Much of my optimism around the stock was driven by the $3.5 billion in cost reductions set to hit the top line. I evened looked past the 12,000 reductions in headcount. However, this morning the company announced it would take a $9.5 billion pre-tax charge ($6.2 billion after-tax) to make statutory reserve contributions for its run-off insurance portfolio, North American Life & Health. Over the next seven years, those contributions will swell to $15 billion. That's more than 4 times the level of "cost-savings" that drove prior optimism. Keep in mind $15 biliion is about two years worth of net income currently. For those folks holding their breath for a return of prior dividend levels, you'd better inhale because it is going to be awhile.
Instead, we are going to see a split, which becomes scary in and of itself. What else does GE plan to bury in the closet when it breaks into smaller pieces. The key will be to focus on pieces that won't carry liability with them. That means no buying GE pre-spinoff with blind eyes. We've seen some old-line names like Delphi do fantastic splitting themselves, but the news this morning should cause many investors to pause initially when GE splits.
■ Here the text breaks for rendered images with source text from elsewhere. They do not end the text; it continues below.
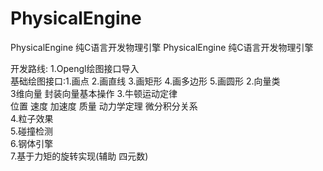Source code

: # PhysicalEngine
PhysicalEngine  纯C语言开发物理引擎
PhysicalEngine  纯C语言开发物理引擎


开发路线:
	1.Opengl绘图接口导入<br>
		基础绘图接口:1.画点 2.画直线   3.画矩形   4.画多边形  5.画圆形
	2.向量类<br>
		3维向量 封装向量基本操作
	3.牛顿运动定律<br>
		位置 速度 加速度 质量 动力学定理  微分积分关系  
	4.粒子效果<br>
	5.碰撞检测<br>
	6.钢体引擎 <br>
	7.基于力矩的旋转实现(辅助 四元数)<br>
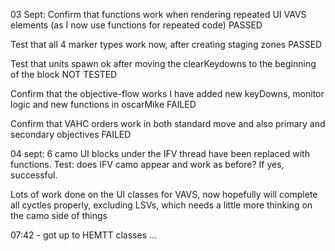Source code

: 03 Sept:
Confirm that functions work when rendering repeated UI VAVS elements
(as I now use functions for repeated code)
PASSED

Test that all 4 marker types work now, after creating staging zones
PASSED

Test that units spawn ok after moving the clearKeydowns to the beginning of the block
NOT TESTED

Confirm that the objective-flow works
I have added new keyDowns, monitor logic and new functions in oscarMike
FAILED

Confirm that VAHC orders work in both standard move and also primary and secondary objectives
FAILED

04 sept:
6 camo UI blocks under the IFV thread have been replaced with functions.
Test: does IFV camo appear and work as before? If yes, successful.

Lots of work done on the UI classes for VAVS, now hopefully will complete
all cyctles properly, excluding LSVs, which needs a little more thinking on the camo side of things

07:42 - got up to HEMTT classes ...
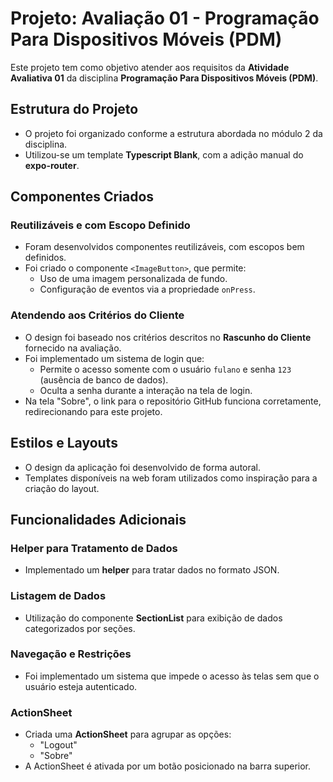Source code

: # Projeto: Avaliação 01 - Programação Para Dispositivos Móveis (PDM)

Este projeto tem como objetivo atender aos requisitos da **Atividade Avaliativa 01** da disciplina **Programação Para Dispositivos Móveis (PDM)**.

## Estrutura do Projeto

- O projeto foi organizado conforme a estrutura abordada no módulo 2 da disciplina.
- Utilizou-se um template **Typescript Blank**, com a adição manual do **expo-router**.

## Componentes Criados

### Reutilizáveis e com Escopo Definido
- Foram desenvolvidos componentes reutilizáveis, com escopos bem definidos.
- Foi criado o componente `<ImageButton>`, que permite:
  - Uso de uma imagem personalizada de fundo.
  - Configuração de eventos via a propriedade `onPress`.

### Atendendo aos Critérios do Cliente
- O design foi baseado nos critérios descritos no **Rascunho do Cliente** fornecido na avaliação.
- Foi implementado um sistema de login que:
  - Permite o acesso somente com o usuário `fulano` e senha `123` (ausência de banco de dados).
  - Oculta a senha durante a interação na tela de login.
- Na tela "Sobre", o link para o repositório GitHub funciona corretamente, redirecionando para este projeto.

## Estilos e Layouts

- O design da aplicação foi desenvolvido de forma autoral.
- Templates disponíveis na web foram utilizados como inspiração para a criação do layout.

## Funcionalidades Adicionais

### Helper para Tratamento de Dados
- Implementado um **helper** para tratar dados no formato JSON.

### Listagem de Dados
- Utilização do componente **SectionList** para exibição de dados categorizados por seções.

### Navegação e Restrições
- Foi implementado um sistema que impede o acesso às telas sem que o usuário esteja autenticado.

### ActionSheet
- Criada uma **ActionSheet** para agrupar as opções:
  - "Logout"
  - "Sobre"
- A ActionSheet é ativada por um botão posicionado na barra superior.

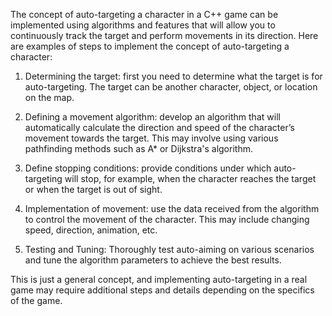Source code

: The concept of auto-targeting a character in a C++ game can be implemented using algorithms and features that will allow you to continuously track the target and perform movements in its direction. Here are examples of steps to implement the concept of auto-targeting a character:

1. Determining the target: first you need to determine what the target is for auto-targeting. The target can be another character, object, or location on the map.
2. Defining a movement algorithm: develop an algorithm that will automatically calculate the direction and speed of the character’s movement towards the target. This may involve using various pathfinding methods such as A* or Dijkstra's algorithm.

3. Define stopping conditions: provide conditions under which auto-targeting will stop, for example, when the character reaches the target or when the target is out of sight.

4. Implementation of movement: use the data received from the algorithm to control the movement of the character. This may include changing speed, direction, animation, etc.
5. Testing and Tuning: Thoroughly test auto-aiming on various scenarios and tune the algorithm parameters to achieve the best results.

This is just a general concept, and implementing auto-targeting in a real game may require additional steps and details depending on the specifics of the game.
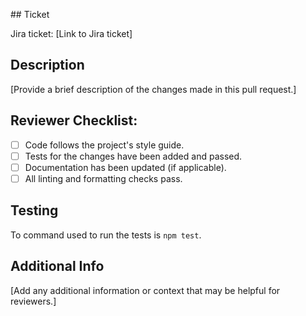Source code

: ## Ticket

Jira ticket: [Link to Jira ticket]

## Description

[Provide a brief description of the changes made in this pull request.]

## Reviewer Checklist:

- [ ] Code follows the project's style guide.
- [ ] Tests for the changes have been added and passed.
- [ ] Documentation has been updated (if applicable).
- [ ] All linting and formatting checks pass.

## Testing

To command used to run the tests is `npm test`.

## Additional Info

[Add any additional information or context that may be helpful for reviewers.]
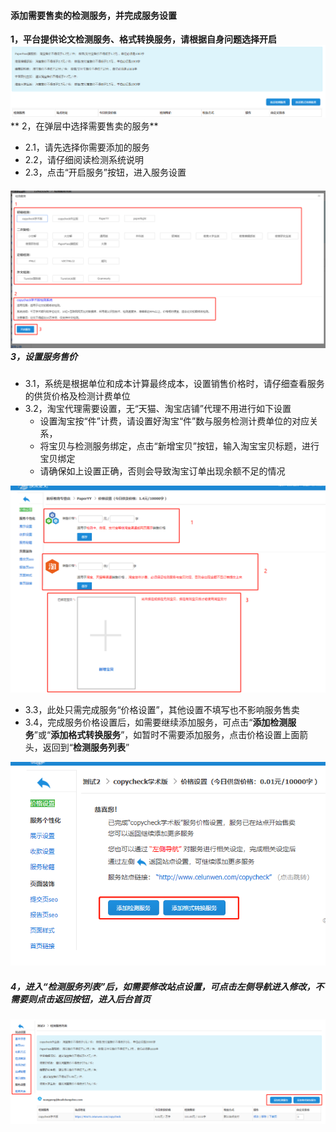 #### 添加需要售卖的检测服务，并完成服务设置

**1，平台提供论文检测服务、格式转换服务，请根据自身问题选择开启**![](/assets/import42.png)**
2，在弹层中选择需要售卖的服务**
* 2.1，请先选择你需要添加的服务
* 2.2，请仔细阅读检测系统说明
* 2.3，点击“开启服务”按钮，进入服务设置

##### ![](/assets/import43.png)3，设置服务售价

* 3.1，系统是根据单位和成本计算最终成本，设置销售价格时，请仔细查看服务的供货价格及检测计费单位
* 3.2，淘宝代理需要设置，无“天猫、淘宝店铺”代理不用进行如下设置
  * 设置淘宝按“件”计费，请设置好淘宝“件”数与服务检测计费单位的对应关系，
  * 将宝贝与检测服务绑定，点击“新增宝贝”按钮，输入淘宝宝贝标题，进行宝贝绑定
  * 请确保如上设置正确，否则会导致淘宝订单出现余额不足的情况

![](/assets/import44.png)

* 3.3，此处只需完成服务“价格设置”，其他设置不填写也不影响服务售卖
* 3.4，完成服务价格设置后，如需要继续添加服务，可点击“**添加检测服务**”或“**添加格式转换服务**”，如暂时不需要添加服务，点击价格设置上面箭头，返回到“**检测服务列表**”

![](/assets/import47.png)

##### 4，进入“检测服务列表”后，如需要修改站点设置，可点击左侧导航进入修改，不需要则点击返回按钮，进入后台首页

![](/assets/import48.png)

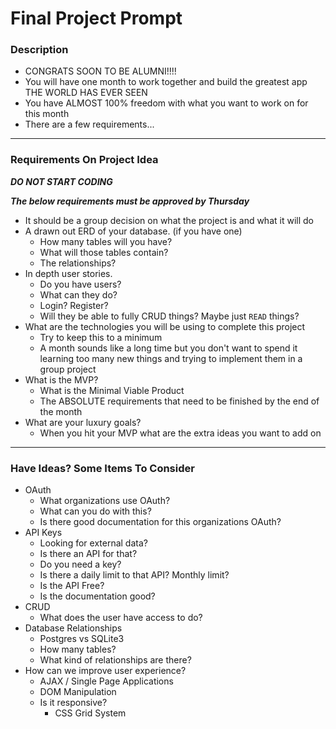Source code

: # Final Project Prompt

### Description 

* CONGRATS SOON TO BE ALUMNI!!!!
* You will have one month to work together and build the greatest app THE WORLD HAS EVER SEEN
* You have ALMOST 100% freedom with what you want to work on for this month
* There are a few requirements...

---

### Requirements On Project Idea

***DO NOT START CODING***

***The below requirements must be approved by Thursday***

* It should be a group decision on what the project is and what it will do
* A drawn out ERD of your database. (if you have one)
	* How many tables will you have?
	* What will those tables contain?
	* The relationships?
* In depth user stories. 
	* Do you have users?
	* What can they do? 
	* Login? Register?
	* Will they be able to fully CRUD things? Maybe just `READ` things? 
* What are the technologies you will be using to complete this project
	* Try to keep this to a minimum
	* A month sounds like a long time but you don't want to spend it learning too many new things and trying to implement them in a group project
* What is the MVP?
	* What is the Minimal Viable Product
	* The ABSOLUTE requirements that need to be finished by the end of the month
* What are your luxury goals?
	* When you hit your MVP what are the extra ideas you want to add on

---

### Have Ideas? Some Items To Consider

* OAuth
	* What organizations use OAuth?
	* What can you do with this?
	* Is there good documentation for this organizations OAuth?
* API Keys
	* Looking for external data?
	* Is there an API for that?
	* Do you need a key?
	* Is there a daily limit to that API? Monthly limit?
	* Is the API Free?
	* Is the documentation good?
* CRUD
	* What does the user have access to do? 
* Database Relationships
	* Postgres vs SQLite3
	* How many tables? 
	* What kind of relationships are there?
* How can we improve user experience?
	* AJAX / Single Page Applications
	* DOM Manipulation
	* Is it responsive?
		* CSS Grid System


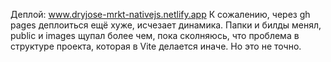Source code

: Деплой: www.dryjose-mrkt-nativejs.netlify.app К сожалению, через gh pages деплоиться ещё хуже, исчезает динамика. Папки и билды менял, public и images щупал более чем, пока сколняюсь, что проблема в структуре проекта, которая в Vite делается иначе. Но это не точно.
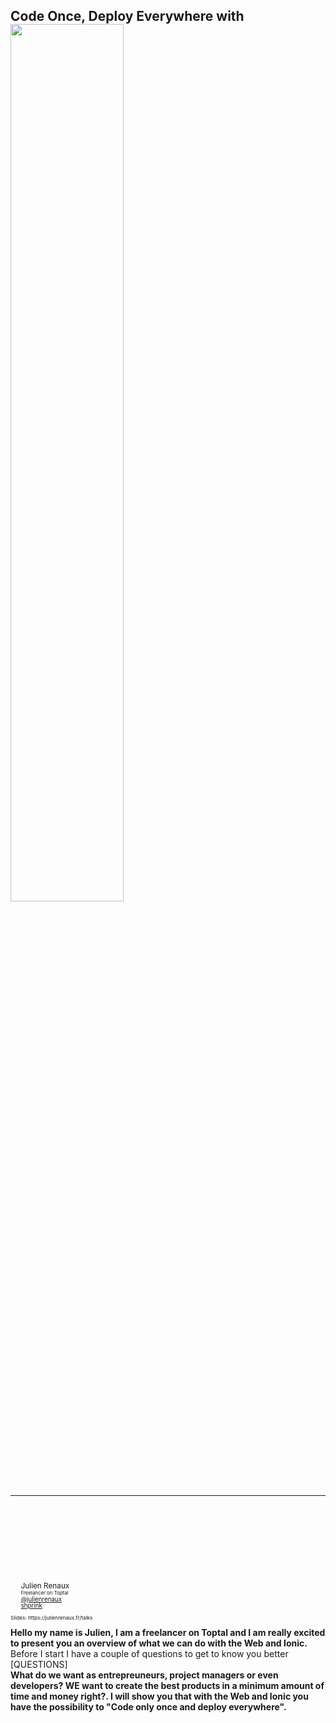 <section class="stretch" h100>
    <div layout="column" layout-align="center center" h100>
        <h2 style="margin-bottom: 0px">Code Once, Deploy Everywhere with</h2>
        <img src="../../img/ionic-logo.png" style="margin: 0px" width="60%" class="img-plain"/>
        <hr/>
        <div style="zoom: 0.7" w100>
            <div layout="column" layout-align="center center">
                <div layout="row" layout-align="center center">
                    <img class="plain" style="background: transparent; margin:0; border: 4px solid white; border-radius: 50%; margin-right: 20px;" width="160" data-src="../../img/moi.png" alt="me">
                    <ul style="list-style-type: none; margin-left: 0;" >
                        <li style="line-height: 1em">
                            <span style="font-size: 1.2em">Julien Renaux</span>
                        </li>
                        <li style="line-height: 1em">
                            <span style="font-size: 0.8em">Freelancer on Toptal</span>
                        </li>
                        <li style="line-height: 1em">
                            <i class="fa fa-twitter"></i> <a href="http://twitter.com/julienrenaux">@julienrenaux</a></small>
                        </li>
                        <li style="line-height: 1em">
                            <i class="fa fa-github"></i> <a href="https://github.com/shprink">shprink</a></small>
                        </li>
                    </ul>
                </div>
                <p>
                    <small>Slides: https://julienrenaux.fr/talks</small>
                </p>
            </div>
         </div>
    </div>
    <aside class="notes">
        <b>Hello my name is Julien, I am a freelancer on Toptal and I am really excited to present you an overview of what we can do with the Web and Ionic.</b>
        <br/>
        Before I start I have a couple of questions to get to know you better
        <br/>
        [QUESTIONS]
        <br/>
        <b>What do we want as entrepreuneurs, project managers or even developers? WE want to create the best products in a minimum amount of time and money right?. I will show you that with the Web and Ionic you have the possibility to "Code only once and deploy everywhere".</b>
    </aside>
</section>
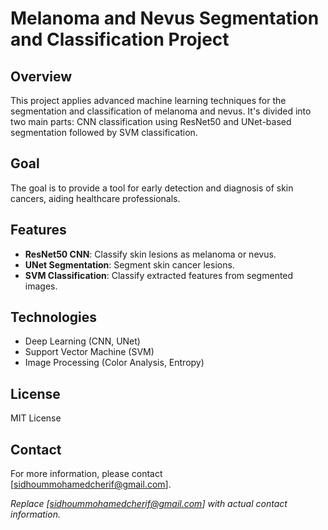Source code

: # Melanoma and Nevus Segmentation and Classification Project

## Overview

This project applies advanced machine learning techniques for the segmentation and classification of melanoma and nevus. It's divided into two main parts: CNN classification using ResNet50 and UNet-based segmentation followed by SVM classification.

## Goal

The goal is to provide a tool for early detection and diagnosis of skin cancers, aiding healthcare professionals.

## Features

- **ResNet50 CNN**: Classify skin lesions as melanoma or nevus.
- **UNet Segmentation**: Segment skin cancer lesions.
- **SVM Classification**: Classify extracted features from segmented images.

## Technologies

- Deep Learning (CNN, UNet)
- Support Vector Machine (SVM)
- Image Processing (Color Analysis, Entropy)

## License

MIT License

## Contact

For more information, please contact [sidhoummohamedcherif@gmail.com].

*Replace [sidhoummohamedcherif@gmail.com] with actual contact information.*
Clearly, the company hasn't done a solid job disclosing potential liabilities from its $100 billion in spin-offs over the years and if it doesn't worry you, it should.
Two weeks ago, I thought Baker Hughes General Electric (BHGE) offered the better play. The stock is up 10% from that time. I'd be taking profits here. It's hard to put any trust behind any name with General Electric in it. Many old investors are rolling over in their grave hearing that line, but with the markets soaring and so many emerging sectors on the horizon, why invest with a management that has lost the trust of the market.
The good news for GE longs here is the technical picture isn't broken. It's not as pretty as it was just two weeks ago, but as long as shares hold $18, the daily picture is merely neutral. Momentum is plummeting from overbought territory, but the 20-week simple moving average and prior resistance offer support at $18. Unless we close under $17.25, we should expect a new trading range between $17.85 and $18.85 to develop.
The weekly view is basically the same in terms of support. The current uptrend line pegs $18 as the immediate level to watch and $17.25 as the long-term level. Resistance is the recent $19.40 high. Given the dismal 2017 performance, shares are nowhere near overbought in terms of momentum or trend. In fact, GE is still oversold.
In the end, I would only ask one question: why? Why buy or continue to hold shares?
Wait for the breakup. There will be a piece or two worth owning, but the majority of the company is rotten at the moment. Wait for the rotten pieces to be removed before taking action.